“Norway is at the forefront of Web TV technology. International researchers and developers are following what is happening in Norway in this field with keen interest,” states Amela Karahasanovic, Research Scientist at SINTEF, Scandinavia’s largest independent research institution.
Norway is at the forefront of Web TV technology, states Amela Karahasanovic, Research Scientist at SINTEF, Scandinavia’s largest independent research institution. (Photo: UiO) Ms Karahasanovic heads the Road to media-aware user-Dependent self-aDaptive Networks (R2D2 Networks) project, which is partially funded under the Research Council’s Large-scale programme Core Competence and Value Creation in ICT (VERDIKT).
“During the project we have collected data from over 270 000 users from Spain, Sweden and Norway. The study has shown that Norwegian users display a high level of interest and technical know-how compared with users from other countries.”
Stable usage patterns
Web TV usage appears to be stable and predictable across national boundaries. This applies both to the sort of content that is being viewed and to the time of viewing.
“Certain local differences in Internet use play a role here, such as the fact that people eat dinner later in Spain than in Scandinavia. But on the whole the behaviour of the users is stable across countries and over time,” states Ms Karahasanovic.
Little or no social function
Watching Web TV is something people do on their own. As a result it does not have the social component of traditional TV.
“We have been somewhat surprised to see that the possibility of sharing content with other people does not appear to be important to the users,” states Ms Karahasanovic. She believes, however, that this is a phenomenon that may change over time.
TV for the future
Flexibility and personalisation are without doubt among the most important features that will drive the development of Web TV in the future.
“Viewers will no longer have to follow the television channels’ broadcasting schedules. They can watch their programmes when it suits them. In addition it will be possible for them to watch customised programmes with content tailored to the individual user,” explains Ms Karahasanovic.

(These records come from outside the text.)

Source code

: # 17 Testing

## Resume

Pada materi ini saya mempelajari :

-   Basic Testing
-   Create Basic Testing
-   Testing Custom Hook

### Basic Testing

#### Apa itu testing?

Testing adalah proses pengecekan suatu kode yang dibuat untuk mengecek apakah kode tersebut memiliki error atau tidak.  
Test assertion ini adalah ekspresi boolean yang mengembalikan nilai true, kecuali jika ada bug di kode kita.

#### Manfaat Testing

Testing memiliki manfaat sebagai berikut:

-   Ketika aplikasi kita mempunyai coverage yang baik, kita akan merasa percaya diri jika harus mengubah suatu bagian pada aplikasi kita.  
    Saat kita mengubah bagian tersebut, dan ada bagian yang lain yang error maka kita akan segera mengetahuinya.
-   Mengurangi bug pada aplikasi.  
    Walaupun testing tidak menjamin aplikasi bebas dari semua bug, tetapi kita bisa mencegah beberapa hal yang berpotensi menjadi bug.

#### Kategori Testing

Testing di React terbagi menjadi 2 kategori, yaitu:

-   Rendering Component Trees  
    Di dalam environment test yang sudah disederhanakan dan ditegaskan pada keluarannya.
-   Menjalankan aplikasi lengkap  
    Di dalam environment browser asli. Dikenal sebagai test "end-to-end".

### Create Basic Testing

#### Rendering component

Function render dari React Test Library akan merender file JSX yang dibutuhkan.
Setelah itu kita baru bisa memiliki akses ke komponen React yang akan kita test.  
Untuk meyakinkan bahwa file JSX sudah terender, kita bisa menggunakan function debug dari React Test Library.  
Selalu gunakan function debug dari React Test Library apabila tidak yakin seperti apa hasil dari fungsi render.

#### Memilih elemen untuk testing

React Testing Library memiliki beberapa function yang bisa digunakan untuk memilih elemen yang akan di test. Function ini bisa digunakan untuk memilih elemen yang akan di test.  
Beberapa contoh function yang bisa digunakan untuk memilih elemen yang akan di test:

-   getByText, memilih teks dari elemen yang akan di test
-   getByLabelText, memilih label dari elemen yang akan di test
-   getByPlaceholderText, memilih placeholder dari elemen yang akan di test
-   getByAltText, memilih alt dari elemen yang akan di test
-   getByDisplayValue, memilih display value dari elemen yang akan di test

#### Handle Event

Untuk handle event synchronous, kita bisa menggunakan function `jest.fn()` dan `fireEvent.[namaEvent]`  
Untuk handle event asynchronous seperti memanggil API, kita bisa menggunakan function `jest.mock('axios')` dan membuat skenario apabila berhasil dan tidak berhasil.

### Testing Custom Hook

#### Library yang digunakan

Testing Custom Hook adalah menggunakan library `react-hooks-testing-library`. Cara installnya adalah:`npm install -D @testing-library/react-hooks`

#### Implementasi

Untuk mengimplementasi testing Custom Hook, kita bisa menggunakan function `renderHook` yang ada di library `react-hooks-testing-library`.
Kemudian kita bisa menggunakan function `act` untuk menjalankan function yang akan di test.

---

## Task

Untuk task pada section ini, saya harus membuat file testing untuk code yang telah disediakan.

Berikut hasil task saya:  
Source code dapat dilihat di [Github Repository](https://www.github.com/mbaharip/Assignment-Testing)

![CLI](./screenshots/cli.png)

According to Ms Karahasanovic it is difficult to say whether Web TV will gradually displace the traditional technical solutions altogether. The project has shown, however, that many young people do not own a normal TV. In this group it is likely that Web TV will rapidly become the dominant form of TV viewing.
The R2D2 Networks project documents how the role of traditional TV has changed over time. Nowadays the television is often on in the background while people are working at their laptops or using their e-book readers, for example. In many ways the good old television set has taken over the role that radio once played.
One of the greatest challenges for the development of Web TV lies in getting network providers and content suppliers to cooperate effectively.
“Some of the really major players are used to having a monopoly, but are now having to adapt to changes in the market,” states Amela Karahasanovic. The R2D2 Networks project shows, among other things, that it is useful for content suppliers and network providers alike to share data and that more and more companies from both sides are seeing the positive potential of collaboration.